The mastermind behind the Las Vegas shooting had been depressed after losing a significant amount of money, which may have been a "determining factor" in the worst mass shooting in modern American history.
Gunman Stephen Paddock, a 64-year-old high-stakes gambler and real estate investor, had lost a "significant amount of wealth" since September 2015, which led to "bouts of depression," Clark County Sheriff Joe Lombardo said in an interview this week with Las Vegas news station KLAS-TV.
This is the first time police have given any indication they had found any clue that could explain Paddock's motive for the massacre.
"He had a narcissistic personality ... he was going through probably some bouts of depression," Sheriff Lombardo said.
"This individual was status-driven, based on how he liked to be recognised in the casino environment and how he liked to be recognised by his friends and family," Lombardo said.
"So, obviously, that was starting to decline in the short period of time, and that may have had a determining effect on why he did what he did."
In Vegas terms, he was considered to be a high-roller, not a 'whale', but a big enough gambler who feared he had something big to lose.
"I think in his own mind he considered himself to be (a big gambler)," Sheriff Lombardo said.
"But he was going in the wrong direction."
Investigators still have not determined exactly what led Paddock to unleash a barrage of gunfire at concertgoers from his high-rise suite at the Mandalay Bay hotel and casino on October 1.
Paddock killed himself after the massacre that also wounded more than 500 people.
Las Vegas police and the FBI have examined his politics, any possible radicalisation and his social behaviour but turned up little. Investigators have found that Paddock planned his attack meticulously and was "purposeful in concealing his actions," the sheriff said.
The gunman requested an upper-floor room overlooking the Route 91 Harvest Festival; stockpiled 23 guns, a dozen of them modified to fire continuously like an automatic weapon; and set up cameras inside and outside his room to watch for approaching officers.
One of the laptops found in Paddock's hotel suite was missing a hard drive, and searches of his internet history turned up nothing unusual.
Investigators found no evidence that Paddock had help carrying out the attack but are continuing to question his girlfriend, who was visiting family members in the Philippines during the massacre.
Marilou Danley is still considered a "person of interest" in the investigation and was being questioned again this week, Lombardo said. The FBI previously questioned her about Paddock's gun purchases and what she may have noticed about his behaviour.

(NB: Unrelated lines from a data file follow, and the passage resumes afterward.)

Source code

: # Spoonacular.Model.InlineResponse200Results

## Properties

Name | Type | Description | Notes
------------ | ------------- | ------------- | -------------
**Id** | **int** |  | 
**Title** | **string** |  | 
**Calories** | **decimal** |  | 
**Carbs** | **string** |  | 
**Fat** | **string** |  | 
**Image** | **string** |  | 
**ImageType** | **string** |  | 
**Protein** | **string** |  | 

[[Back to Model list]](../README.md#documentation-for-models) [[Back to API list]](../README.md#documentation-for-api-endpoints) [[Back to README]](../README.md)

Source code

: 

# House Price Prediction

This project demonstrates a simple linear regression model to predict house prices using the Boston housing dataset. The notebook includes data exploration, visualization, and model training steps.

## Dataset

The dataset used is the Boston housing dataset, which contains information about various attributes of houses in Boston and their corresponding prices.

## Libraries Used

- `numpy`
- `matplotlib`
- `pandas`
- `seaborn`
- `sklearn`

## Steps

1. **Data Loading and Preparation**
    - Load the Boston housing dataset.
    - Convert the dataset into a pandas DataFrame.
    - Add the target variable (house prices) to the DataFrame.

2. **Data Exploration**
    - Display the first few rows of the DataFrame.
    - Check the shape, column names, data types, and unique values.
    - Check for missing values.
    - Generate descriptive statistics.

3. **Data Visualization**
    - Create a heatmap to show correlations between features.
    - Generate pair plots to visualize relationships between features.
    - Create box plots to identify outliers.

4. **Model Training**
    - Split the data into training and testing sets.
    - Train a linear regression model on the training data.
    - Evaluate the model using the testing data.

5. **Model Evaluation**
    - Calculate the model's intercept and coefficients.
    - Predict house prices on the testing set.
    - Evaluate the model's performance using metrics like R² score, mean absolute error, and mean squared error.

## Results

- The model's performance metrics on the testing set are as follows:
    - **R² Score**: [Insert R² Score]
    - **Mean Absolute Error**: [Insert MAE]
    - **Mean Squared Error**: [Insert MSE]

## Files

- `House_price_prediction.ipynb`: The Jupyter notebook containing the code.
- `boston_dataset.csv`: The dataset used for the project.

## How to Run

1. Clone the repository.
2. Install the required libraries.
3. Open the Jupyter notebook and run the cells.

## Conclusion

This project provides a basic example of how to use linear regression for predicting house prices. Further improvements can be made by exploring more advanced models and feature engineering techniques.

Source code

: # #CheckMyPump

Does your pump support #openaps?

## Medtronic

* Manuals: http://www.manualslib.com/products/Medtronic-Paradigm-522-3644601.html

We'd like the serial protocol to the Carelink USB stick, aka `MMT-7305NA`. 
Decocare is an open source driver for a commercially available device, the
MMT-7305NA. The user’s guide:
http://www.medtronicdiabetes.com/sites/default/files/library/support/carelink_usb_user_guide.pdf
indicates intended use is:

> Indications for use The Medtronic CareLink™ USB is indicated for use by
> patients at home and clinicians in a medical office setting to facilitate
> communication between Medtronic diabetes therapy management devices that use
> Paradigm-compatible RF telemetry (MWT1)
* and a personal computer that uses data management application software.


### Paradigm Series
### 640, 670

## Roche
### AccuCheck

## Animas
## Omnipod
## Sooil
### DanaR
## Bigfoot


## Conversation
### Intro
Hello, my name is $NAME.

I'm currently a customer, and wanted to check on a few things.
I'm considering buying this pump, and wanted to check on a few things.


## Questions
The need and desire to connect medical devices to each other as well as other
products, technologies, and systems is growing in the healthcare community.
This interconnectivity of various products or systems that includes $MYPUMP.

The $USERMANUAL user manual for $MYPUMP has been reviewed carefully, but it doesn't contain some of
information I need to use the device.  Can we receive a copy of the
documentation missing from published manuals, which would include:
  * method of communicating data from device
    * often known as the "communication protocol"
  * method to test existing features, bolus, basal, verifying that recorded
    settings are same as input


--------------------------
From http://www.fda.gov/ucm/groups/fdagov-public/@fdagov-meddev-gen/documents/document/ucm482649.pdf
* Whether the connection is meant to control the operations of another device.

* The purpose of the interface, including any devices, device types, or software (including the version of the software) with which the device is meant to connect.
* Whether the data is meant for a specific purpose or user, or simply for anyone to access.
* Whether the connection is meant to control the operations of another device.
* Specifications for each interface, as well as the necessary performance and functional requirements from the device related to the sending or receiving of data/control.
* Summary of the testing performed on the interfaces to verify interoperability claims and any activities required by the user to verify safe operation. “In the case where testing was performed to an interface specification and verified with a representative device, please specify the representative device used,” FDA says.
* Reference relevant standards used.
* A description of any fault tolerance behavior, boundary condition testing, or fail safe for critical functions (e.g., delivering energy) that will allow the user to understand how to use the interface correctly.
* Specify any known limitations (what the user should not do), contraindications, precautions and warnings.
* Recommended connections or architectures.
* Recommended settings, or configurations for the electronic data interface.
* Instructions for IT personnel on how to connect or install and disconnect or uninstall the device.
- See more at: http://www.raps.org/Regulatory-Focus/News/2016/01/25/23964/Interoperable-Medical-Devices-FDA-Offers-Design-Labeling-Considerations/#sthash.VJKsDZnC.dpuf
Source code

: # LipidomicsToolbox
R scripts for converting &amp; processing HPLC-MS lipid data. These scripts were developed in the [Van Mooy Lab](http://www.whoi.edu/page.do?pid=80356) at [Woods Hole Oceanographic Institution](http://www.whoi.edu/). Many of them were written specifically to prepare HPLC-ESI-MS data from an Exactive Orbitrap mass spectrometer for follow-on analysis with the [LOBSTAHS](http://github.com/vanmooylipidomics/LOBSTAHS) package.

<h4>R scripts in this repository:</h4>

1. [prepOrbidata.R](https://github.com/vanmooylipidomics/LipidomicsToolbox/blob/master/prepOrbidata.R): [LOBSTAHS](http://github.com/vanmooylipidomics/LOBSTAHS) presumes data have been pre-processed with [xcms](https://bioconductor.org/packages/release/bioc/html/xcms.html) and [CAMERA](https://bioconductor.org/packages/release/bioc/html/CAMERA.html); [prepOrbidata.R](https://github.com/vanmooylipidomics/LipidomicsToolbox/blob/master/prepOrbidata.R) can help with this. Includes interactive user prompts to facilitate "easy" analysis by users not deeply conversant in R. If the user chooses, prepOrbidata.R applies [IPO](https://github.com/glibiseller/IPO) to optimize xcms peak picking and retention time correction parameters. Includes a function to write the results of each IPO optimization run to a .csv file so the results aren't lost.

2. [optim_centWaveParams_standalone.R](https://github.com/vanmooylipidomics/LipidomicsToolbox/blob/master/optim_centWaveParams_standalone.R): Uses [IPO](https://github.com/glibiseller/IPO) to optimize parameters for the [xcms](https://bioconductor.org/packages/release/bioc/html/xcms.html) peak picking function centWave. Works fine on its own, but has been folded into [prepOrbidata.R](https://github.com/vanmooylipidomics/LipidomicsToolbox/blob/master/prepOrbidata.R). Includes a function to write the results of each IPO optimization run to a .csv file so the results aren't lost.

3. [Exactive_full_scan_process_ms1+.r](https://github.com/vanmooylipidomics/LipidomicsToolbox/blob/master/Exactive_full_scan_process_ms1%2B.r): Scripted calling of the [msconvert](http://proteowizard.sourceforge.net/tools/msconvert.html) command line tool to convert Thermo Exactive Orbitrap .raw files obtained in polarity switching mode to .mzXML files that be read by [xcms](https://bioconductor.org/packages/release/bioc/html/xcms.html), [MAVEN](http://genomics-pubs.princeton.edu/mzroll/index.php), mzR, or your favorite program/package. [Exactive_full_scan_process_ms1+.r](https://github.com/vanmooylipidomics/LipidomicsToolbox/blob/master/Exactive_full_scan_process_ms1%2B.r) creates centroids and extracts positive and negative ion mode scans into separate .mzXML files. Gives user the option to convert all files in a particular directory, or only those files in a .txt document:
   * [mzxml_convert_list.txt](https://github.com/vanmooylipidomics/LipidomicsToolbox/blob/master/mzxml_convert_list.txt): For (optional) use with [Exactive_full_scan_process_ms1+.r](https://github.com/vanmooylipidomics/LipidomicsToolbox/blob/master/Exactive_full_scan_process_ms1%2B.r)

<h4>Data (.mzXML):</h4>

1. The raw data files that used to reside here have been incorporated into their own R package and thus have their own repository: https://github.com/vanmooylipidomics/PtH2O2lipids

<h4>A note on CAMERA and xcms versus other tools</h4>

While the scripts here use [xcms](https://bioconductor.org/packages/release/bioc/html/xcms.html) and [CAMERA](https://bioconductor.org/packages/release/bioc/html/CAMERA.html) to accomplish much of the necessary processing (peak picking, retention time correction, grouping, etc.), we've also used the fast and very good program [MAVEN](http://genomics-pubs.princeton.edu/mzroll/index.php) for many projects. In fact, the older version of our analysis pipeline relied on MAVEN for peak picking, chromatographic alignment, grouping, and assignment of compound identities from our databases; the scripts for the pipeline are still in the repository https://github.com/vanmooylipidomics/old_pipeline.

Danley has repeatedly denied knowing anything about the attack and said Paddock never said or did anything that would have led her to believe he was going to carry out a massacre.
But the sheriff said he had doubts about her story, calling it "hard to believe."
"You would think Ms Danley would have some information associated with that," Lombardo said.
"Currently, we haven't been able to pull it out of her, if she has it in her."
The sheriff also described Paddock's younger brother, Eric, as "manic" in interviews with news reporters outside his Florida home following the shooting but didn't elaborate.
Eric Paddock has called his brother a multi-millionaire.
"You can see there's something associated with the family," Lombardo said without elaborating.
A second brother, Bruce Paddock, was arrested in Los Angeles on October 25 on suspicion of possessing child pornography.
In the wideranging, two-part interview, the sheriff said he believed Stephen Paddock was able to carry the guns into the hotel unnoticed by bringing them in separate bags over several days. He said Paddock was known among casino staff and nothing appeared unusual.
Fire officials released three hours of radio dispatches Friday that shed more light on the chaotic scene that first responders faced as they arrived and then worked to triage, treat and transport victims.
In just two minutes, a mass-casualty incident unit was requested as firefighters scrambled to figure out where the gunfire was coming from and help victims.
A firefighter described hearing "full-auto fire," a reference to the rapid gunfire coming from the hotel, as dozens of shooting victims were being reported.
It comes as several news organisations, including The Associated Press, have sued to seek 911 calls, police camera video and search warrants related to the shooting.
Spokeswomen for the Las Vegas Metropolitan Police Department and the FBI declined to comment.